— What to produce —
Extract every line of the material that holds the string "time".

— Data records —
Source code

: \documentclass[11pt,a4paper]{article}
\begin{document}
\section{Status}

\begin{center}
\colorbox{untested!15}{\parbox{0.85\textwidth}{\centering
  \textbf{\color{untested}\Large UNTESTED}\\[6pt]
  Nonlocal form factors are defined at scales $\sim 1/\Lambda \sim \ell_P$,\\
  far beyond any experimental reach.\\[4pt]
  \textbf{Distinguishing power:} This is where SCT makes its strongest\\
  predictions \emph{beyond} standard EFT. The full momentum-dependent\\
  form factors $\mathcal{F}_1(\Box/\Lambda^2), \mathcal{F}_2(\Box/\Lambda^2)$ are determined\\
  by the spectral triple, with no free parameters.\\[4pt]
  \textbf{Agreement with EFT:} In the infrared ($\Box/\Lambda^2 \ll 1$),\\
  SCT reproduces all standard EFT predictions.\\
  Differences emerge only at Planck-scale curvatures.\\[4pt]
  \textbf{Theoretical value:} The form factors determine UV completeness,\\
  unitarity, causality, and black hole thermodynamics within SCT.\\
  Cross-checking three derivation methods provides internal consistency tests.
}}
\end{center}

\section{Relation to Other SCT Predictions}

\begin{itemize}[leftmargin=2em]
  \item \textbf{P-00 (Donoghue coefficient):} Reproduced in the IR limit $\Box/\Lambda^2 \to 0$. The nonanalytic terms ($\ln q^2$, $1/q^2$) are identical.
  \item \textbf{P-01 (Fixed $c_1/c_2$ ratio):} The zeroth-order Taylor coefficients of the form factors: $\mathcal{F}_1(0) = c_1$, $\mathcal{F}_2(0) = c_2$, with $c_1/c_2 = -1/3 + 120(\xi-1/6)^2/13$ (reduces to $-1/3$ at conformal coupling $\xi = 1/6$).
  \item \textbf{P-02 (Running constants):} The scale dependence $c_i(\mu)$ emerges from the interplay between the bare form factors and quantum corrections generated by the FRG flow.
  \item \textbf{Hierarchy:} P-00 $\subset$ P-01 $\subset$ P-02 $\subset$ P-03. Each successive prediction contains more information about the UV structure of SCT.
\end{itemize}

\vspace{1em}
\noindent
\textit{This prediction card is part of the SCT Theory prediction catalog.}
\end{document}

* * *

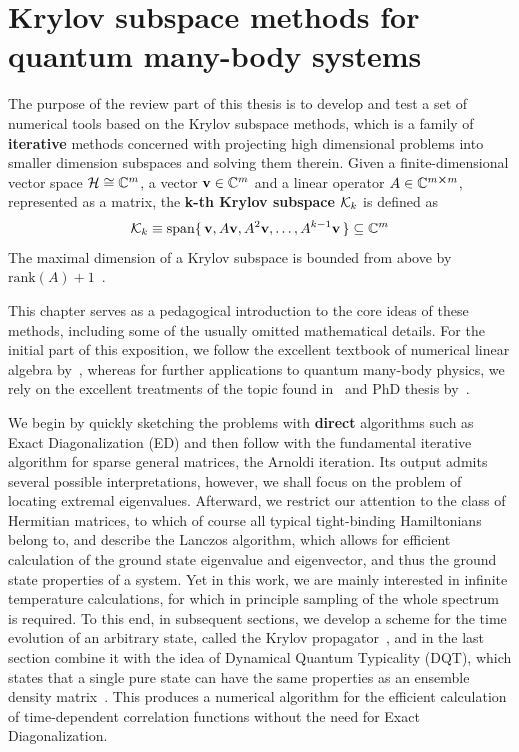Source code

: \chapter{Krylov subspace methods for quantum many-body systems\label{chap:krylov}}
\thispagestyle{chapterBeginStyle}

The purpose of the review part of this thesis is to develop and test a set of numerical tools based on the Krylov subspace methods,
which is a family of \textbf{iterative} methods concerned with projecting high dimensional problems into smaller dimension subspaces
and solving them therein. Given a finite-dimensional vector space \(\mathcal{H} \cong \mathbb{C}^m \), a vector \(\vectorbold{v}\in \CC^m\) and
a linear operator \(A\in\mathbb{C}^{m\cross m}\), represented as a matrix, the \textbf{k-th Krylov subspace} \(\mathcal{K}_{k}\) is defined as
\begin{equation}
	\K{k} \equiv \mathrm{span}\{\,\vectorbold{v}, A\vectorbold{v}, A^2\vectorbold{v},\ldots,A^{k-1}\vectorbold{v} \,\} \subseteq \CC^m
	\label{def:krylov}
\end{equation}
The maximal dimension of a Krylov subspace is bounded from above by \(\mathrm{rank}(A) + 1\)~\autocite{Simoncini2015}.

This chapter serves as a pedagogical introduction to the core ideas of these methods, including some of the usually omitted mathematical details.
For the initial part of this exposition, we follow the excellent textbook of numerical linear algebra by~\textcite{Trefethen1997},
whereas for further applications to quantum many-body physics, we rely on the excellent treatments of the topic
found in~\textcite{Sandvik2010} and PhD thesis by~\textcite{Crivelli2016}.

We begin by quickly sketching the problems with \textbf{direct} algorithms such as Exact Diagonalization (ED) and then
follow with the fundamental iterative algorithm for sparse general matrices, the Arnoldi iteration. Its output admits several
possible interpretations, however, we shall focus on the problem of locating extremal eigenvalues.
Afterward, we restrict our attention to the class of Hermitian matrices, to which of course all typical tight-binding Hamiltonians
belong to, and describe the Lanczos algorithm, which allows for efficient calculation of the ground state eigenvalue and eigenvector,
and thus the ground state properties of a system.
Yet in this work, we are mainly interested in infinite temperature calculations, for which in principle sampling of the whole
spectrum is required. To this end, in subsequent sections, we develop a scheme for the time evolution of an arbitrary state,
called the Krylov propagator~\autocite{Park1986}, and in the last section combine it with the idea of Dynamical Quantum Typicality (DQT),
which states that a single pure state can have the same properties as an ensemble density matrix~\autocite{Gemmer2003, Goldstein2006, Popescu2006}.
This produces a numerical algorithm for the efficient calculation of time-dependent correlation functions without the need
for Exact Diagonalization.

— Answer space —
spectrum is required. To this end, in subsequent sections, we develop a scheme for the time evolution of an arbitrary state,
This produces a numerical algorithm for the efficient calculation of time-dependent correlation functions without the need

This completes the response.